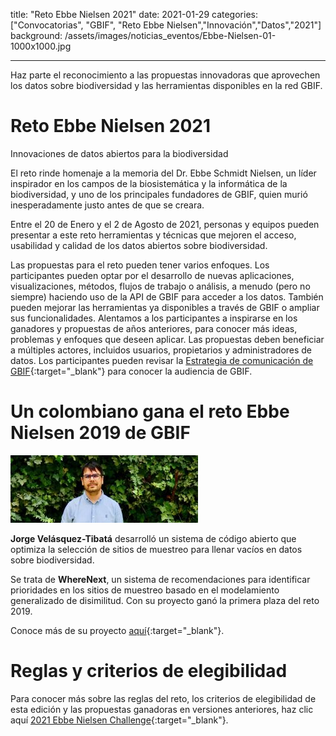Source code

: title:  "Reto Ebbe Nielsen 2021"
date:   2021-01-29
categories: ["Convocatorias", "GBIF", "Reto Ebbe Nielsen","Innovación","Datos","2021"]
background: /assets/images/noticias_eventos/Ebbe-Nielsen-01-1000x1000.jpg

---


Haz parte el reconocimiento a las propuestas innovadoras que aprovechen los datos sobre biodiversidad y las herramientas disponibles en la red GBIF.

# Reto Ebbe Nielsen 2021

Innovaciones de datos abiertos para la biodiversidad

El reto rinde homenaje a la memoria del Dr. Ebbe Schmidt Nielsen, un líder inspirador en los campos de la biosistemática y la informática de la biodiversidad, y uno de los principales fundadores de GBIF, quien murió inesperadamente justo antes de que se creara.

Entre el 20 de Enero y el 2 de Agosto de 2021, personas y equipos pueden presentar a este reto herramientas y técnicas que mejoren el acceso, usabilidad y calidad de los datos abiertos sobre biodiversidad.

Las propuestas para el reto pueden tener varios enfoques. Los participantes pueden optar por el desarrollo de nuevas aplicaciones, visualizaciones, métodos, flujos de trabajo o análisis, a menudo (pero no siempre) haciendo uso de la API de GBIF para acceder a los datos. También pueden mejorar las herramientas ya disponibles a través de GBIF o ampliar sus funcionalidades. Alentamos a los participantes a inspirarse en los ganadores y propuestas de años anteriores, para conocer más ideas, problemas y enfoques que deseen aplicar.
Las propuestas deben beneficiar a múltiples actores, incluidos usuarios, propietarios y administradores de datos. Los participantes pueden revisar la [Estrategia de comunicación de GBIF](https://www.gbif.org/document/80926/gbif-communications-strategy){:target="_blank"} para conocer la audiencia de GBIF.

# Un colombiano gana el reto Ebbe Nielsen 2019 de GBIF

![My helpful screenshot](/assets/images/noticias_eventos/jorge.jpg)

**Jorge Velásquez-Tibatá** desarrolló un sistema de código abierto que optimiza la selección de sitios de muestreo para llenar vacíos en datos sobre biodiversidad.

Se trata de **WhereNext**, un sistema de recomendaciones para identificar prioridades en los sitios de muestreo basado en el modelamiento generalizado de disimilitud. Con su proyecto ganó la primera plaza del reto 2019.

Conoce más de su proyecto [aquí](https://www.gbif.org/es/news/2mixX9oDrJI2W3AqPFOxI3/wherenext-gana-el-reto-ebbe-nielsen-2019-de-gbif){:target="_blank"}.

# Reglas y criterios de elegibilidad

Para conocer más sobre las reglas del reto, los criterios de elegibilidad de esta edición  y las propuestas ganadoras en versiones anteriores, haz clic aquí [2021 Ebbe Nielsen Challenge](https://www.gbif.org/news/3D4vDeTzJ4UrTuYZ8SiPVY/2021-ebbe-nielsen-challenge-seeks-open-data-innovations-for-biodiversity){:target="_blank"}.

Task description: Everything in the data except the pictures must be retyped exactly.

Solution:
Source code

: title:  "Reto Ebbe Nielsen 2021"
date:   2021-01-29
categories: ["Convocatorias", "GBIF", "Reto Ebbe Nielsen","Innovación","Datos","2021"]
background: /assets/images/noticias_eventos/Ebbe-Nielsen-01-1000x1000.jpg

---


Haz parte el reconocimiento a las propuestas innovadoras que aprovechen los datos sobre biodiversidad y las herramientas disponibles en la red GBIF.

# Reto Ebbe Nielsen 2021

Innovaciones de datos abiertos para la biodiversidad

El reto rinde homenaje a la memoria del Dr. Ebbe Schmidt Nielsen, un líder inspirador en los campos de la biosistemática y la informática de la biodiversidad, y uno de los principales fundadores de GBIF, quien murió inesperadamente justo antes de que se creara.

Entre el 20 de Enero y el 2 de Agosto de 2021, personas y equipos pueden presentar a este reto herramientas y técnicas que mejoren el acceso, usabilidad y calidad de los datos abiertos sobre biodiversidad.

Las propuestas para el reto pueden tener varios enfoques. Los participantes pueden optar por el desarrollo de nuevas aplicaciones, visualizaciones, métodos, flujos de trabajo o análisis, a menudo (pero no siempre) haciendo uso de la API de GBIF para acceder a los datos. También pueden mejorar las herramientas ya disponibles a través de GBIF o ampliar sus funcionalidades. Alentamos a los participantes a inspirarse en los ganadores y propuestas de años anteriores, para conocer más ideas, problemas y enfoques que deseen aplicar.
Las propuestas deben beneficiar a múltiples actores, incluidos usuarios, propietarios y administradores de datos. Los participantes pueden revisar la [Estrategia de comunicación de GBIF](https://www.gbif.org/document/80926/gbif-communications-strategy){:target="_blank"} para conocer la audiencia de GBIF.

# Un colombiano gana el reto Ebbe Nielsen 2019 de GBIF

![My helpful screenshot](/assets/images/noticias_eventos/jorge.jpg)

**Jorge Velásquez-Tibatá** desarrolló un sistema de código abierto que optimiza la selección de sitios de muestreo para llenar vacíos en datos sobre biodiversidad.

Se trata de **WhereNext**, un sistema de recomendaciones para identificar prioridades en los sitios de muestreo basado en el modelamiento generalizado de disimilitud. Con su proyecto ganó la primera plaza del reto 2019.

Conoce más de su proyecto [aquí](https://www.gbif.org/es/news/2mixX9oDrJI2W3AqPFOxI3/wherenext-gana-el-reto-ebbe-nielsen-2019-de-gbif){:target="_blank"}.

# Reglas y criterios de elegibilidad

Para conocer más sobre las reglas del reto, los criterios de elegibilidad de esta edición  y las propuestas ganadoras en versiones anteriores, haz clic aquí [2021 Ebbe Nielsen Challenge](https://www.gbif.org/news/3D4vDeTzJ4UrTuYZ8SiPVY/2021-ebbe-nielsen-challenge-seeks-open-data-innovations-for-biodiversity){:target="_blank"}.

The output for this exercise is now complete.